Factor Analysis of Cross-Classified Data

Undergraduate

ABSTRACT
This thesis introduces a model hierarchy related to Principal Component Analysis and Factor Analysis, in which vector measurements are linearly decomposed into a relatively small set of hypothetical principal directions, for purposes of dimension reduction. The mathematical specification of unknown parameters in the models is unified. Identifiability of the suitably defined models is proved. The EM algorithm and the Newton-Raphson algorithm based on likelihoods and profile likelihoods are implemented to get computationally effective (maximum likelihood) estimators for the unknown parameters. A restricted model (with some error variances 0) and a sufficient condition for a local maximum likelihood estimate are established. Score tests are constructed to check whether error variances are 0, which is shown to be associated with non-identifiability of models. Statistical tests of goodness of fit of the models to data are established in a likelihood ratio testing framework, so that the most parsimoniously parameterized model consistent with the data can be chosen for purposes of description and classification of the experimental settings. The results are applied on a real data set involving coronal cross-sectional ultrasound pictures of the human tongue surface during speech. The likelihood ratio test is used to test the fit of the PARAFAC model on the real coronal tongue data, leading to a finding of inadequacy of the PARAFAC model.

Introduction

In statistical practice, for investigations involving a large number of observed variables, it is often useful to simplify the analysis by considering a small number of linear combinations of the original variables.
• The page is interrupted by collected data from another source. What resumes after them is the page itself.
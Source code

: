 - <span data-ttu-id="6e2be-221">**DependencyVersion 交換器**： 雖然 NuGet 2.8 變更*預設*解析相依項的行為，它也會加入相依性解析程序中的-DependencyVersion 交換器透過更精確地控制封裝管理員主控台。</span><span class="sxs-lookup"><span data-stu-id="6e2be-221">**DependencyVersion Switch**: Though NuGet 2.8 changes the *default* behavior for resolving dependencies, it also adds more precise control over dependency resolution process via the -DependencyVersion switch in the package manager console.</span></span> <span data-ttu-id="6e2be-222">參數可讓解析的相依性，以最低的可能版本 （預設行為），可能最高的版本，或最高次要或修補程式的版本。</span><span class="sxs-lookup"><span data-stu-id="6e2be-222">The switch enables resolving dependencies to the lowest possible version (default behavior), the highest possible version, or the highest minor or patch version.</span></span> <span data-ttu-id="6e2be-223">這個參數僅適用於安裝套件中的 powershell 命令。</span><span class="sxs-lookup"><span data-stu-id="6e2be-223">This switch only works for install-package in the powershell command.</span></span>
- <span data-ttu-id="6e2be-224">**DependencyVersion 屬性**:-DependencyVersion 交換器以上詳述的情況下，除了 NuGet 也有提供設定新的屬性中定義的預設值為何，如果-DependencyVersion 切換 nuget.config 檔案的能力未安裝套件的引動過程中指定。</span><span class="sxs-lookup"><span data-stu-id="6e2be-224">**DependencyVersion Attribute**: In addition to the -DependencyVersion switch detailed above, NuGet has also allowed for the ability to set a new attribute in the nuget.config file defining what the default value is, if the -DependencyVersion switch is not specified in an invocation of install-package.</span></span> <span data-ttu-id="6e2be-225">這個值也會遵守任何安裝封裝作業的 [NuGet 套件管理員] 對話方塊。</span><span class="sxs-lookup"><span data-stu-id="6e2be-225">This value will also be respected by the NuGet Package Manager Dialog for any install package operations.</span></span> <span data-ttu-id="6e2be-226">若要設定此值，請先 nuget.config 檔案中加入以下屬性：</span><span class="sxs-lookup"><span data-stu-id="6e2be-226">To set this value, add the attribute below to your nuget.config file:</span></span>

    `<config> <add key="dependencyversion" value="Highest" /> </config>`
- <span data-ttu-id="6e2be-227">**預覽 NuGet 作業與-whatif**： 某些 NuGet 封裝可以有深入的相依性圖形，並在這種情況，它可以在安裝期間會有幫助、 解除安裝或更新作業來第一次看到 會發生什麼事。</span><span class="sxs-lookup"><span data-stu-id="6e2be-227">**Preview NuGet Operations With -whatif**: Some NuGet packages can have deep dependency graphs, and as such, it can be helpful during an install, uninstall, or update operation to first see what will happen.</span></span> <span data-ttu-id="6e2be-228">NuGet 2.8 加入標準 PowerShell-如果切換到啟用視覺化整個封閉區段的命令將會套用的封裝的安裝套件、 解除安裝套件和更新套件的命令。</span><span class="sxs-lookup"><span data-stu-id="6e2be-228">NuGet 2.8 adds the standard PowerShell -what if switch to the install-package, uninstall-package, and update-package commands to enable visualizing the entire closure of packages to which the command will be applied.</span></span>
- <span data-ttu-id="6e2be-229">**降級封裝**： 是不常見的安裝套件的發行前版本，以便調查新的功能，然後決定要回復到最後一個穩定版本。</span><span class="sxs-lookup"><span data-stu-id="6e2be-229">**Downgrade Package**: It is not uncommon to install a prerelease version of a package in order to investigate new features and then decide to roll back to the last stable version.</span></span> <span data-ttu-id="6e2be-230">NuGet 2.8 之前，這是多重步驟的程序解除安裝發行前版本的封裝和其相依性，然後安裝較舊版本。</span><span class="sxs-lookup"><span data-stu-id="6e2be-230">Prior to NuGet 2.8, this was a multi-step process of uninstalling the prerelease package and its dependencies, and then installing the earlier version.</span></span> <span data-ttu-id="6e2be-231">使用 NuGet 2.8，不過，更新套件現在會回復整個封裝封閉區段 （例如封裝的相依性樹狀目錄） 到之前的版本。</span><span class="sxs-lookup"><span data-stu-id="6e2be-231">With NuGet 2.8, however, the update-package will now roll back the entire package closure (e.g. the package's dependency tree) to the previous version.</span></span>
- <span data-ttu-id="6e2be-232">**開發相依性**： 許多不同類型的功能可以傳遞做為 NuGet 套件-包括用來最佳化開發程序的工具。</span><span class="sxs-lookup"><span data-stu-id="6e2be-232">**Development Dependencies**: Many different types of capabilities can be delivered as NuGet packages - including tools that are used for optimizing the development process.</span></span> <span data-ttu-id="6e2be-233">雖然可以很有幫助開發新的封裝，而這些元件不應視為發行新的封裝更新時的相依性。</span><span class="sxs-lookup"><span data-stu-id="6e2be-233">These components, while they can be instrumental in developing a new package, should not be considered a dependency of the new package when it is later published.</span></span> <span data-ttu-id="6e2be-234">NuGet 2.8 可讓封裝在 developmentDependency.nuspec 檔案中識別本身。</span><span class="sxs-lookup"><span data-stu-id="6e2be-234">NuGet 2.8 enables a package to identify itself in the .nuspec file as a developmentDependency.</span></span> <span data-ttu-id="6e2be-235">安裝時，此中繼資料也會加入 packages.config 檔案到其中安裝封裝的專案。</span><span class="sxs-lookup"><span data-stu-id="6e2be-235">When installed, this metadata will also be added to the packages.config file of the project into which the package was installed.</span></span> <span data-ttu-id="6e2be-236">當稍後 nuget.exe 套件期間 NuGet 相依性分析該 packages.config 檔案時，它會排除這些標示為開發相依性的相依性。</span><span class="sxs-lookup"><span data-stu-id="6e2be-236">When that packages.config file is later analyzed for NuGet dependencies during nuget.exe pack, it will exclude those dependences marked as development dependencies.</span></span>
For example, scholastic achievement tests usually consist of a number of examinations in different subject areas. In attempting to rate students applying for admission, college administrators frequently attempt to reduce the scores from all subject areas to a single, overall score. If the reduction can be done with minimal information loss, it is better. Principal Component Analysis (PCA) is a method for data reduction. It is used to find linear combinations of the original variables which account for most of the variance in the original sample.
In many scientific fields, notably psychology and other social sciences, we are often interested in quantities, such as intelligence or social status, that are not directly measurable. However, it is often possible to measure other quantities which reflect the underlying variable of interest. Factor analysis is an attempt to explain the correlations between observable variables in terms of underlying factors, which are themselves not directly observable. For example, measurable quantities such as performance on a series of tests can be explained in terms of an underlying factor such as intelligence.
At first glimpse, factor analysis closely resembles principal components analy-
sis. Both use linear combinations of variables to explain sets of observations of many variables. In principal component analysis, the observed variables are themselves the quantities of interest. The combination of these variables in the principal components is primarily a tool for simplifying the interpretation of the observed variables. Principal components analysis is merely a transformation of the data. No assumptions are made about the form of the covariance matrix of the data. On the other hand, factor analysis assumes that the data comes from a statistical model which can be expressed in terms of a few underlying, but unobservable, random quantities called factors and some additional sources of variation called error. Factor analysis can be considered as an extension of principal components analysis. Both can be viewed as attempts to approximate the covariance matrix. Applications of PCA and factor analysis have become very popular in many fields such as psychology, economics, sociology, meteorology, medicine, political science, taxonomy and archaeology. Both of them have been successfully used in acoustic and phonetic research on tongue position by Harshman et al. (1977) , Jackson (1988), Nix et al. (1996), and Stone et al. (1997).

The PARAFAC model was pioneered by Harshman et al. (1977). It is a technique for extracting “articulatory prime” shapes from data allowing non-orthogonal components to scale differently for different speakers. The main concern underlying the PARAFAC model is how to modify the small set of prime shapes with large variance of sound production for different speakers, without requiring large numbers of parameters for all speaker and sound combinations. PCA might do well in reducing the dimension without extracting the behaviors for individual speaker differences. On the other hand, the PARAFAC model succeeds in decomposing tongue shape data into tongue shape factors. In my thesis, PCA, Factor Analysis and the PARAFAC model are introduced. A model hierarchy is defined, and then is applied to coronal tongue cross-section ultrasound data of multiple subjects collected in the laboratory of Dr. M. Stone. We also discuss the interpretation for the tongue data of the assumptions defining the models presented. Then we present data analytic results to distinguish which model is adequate.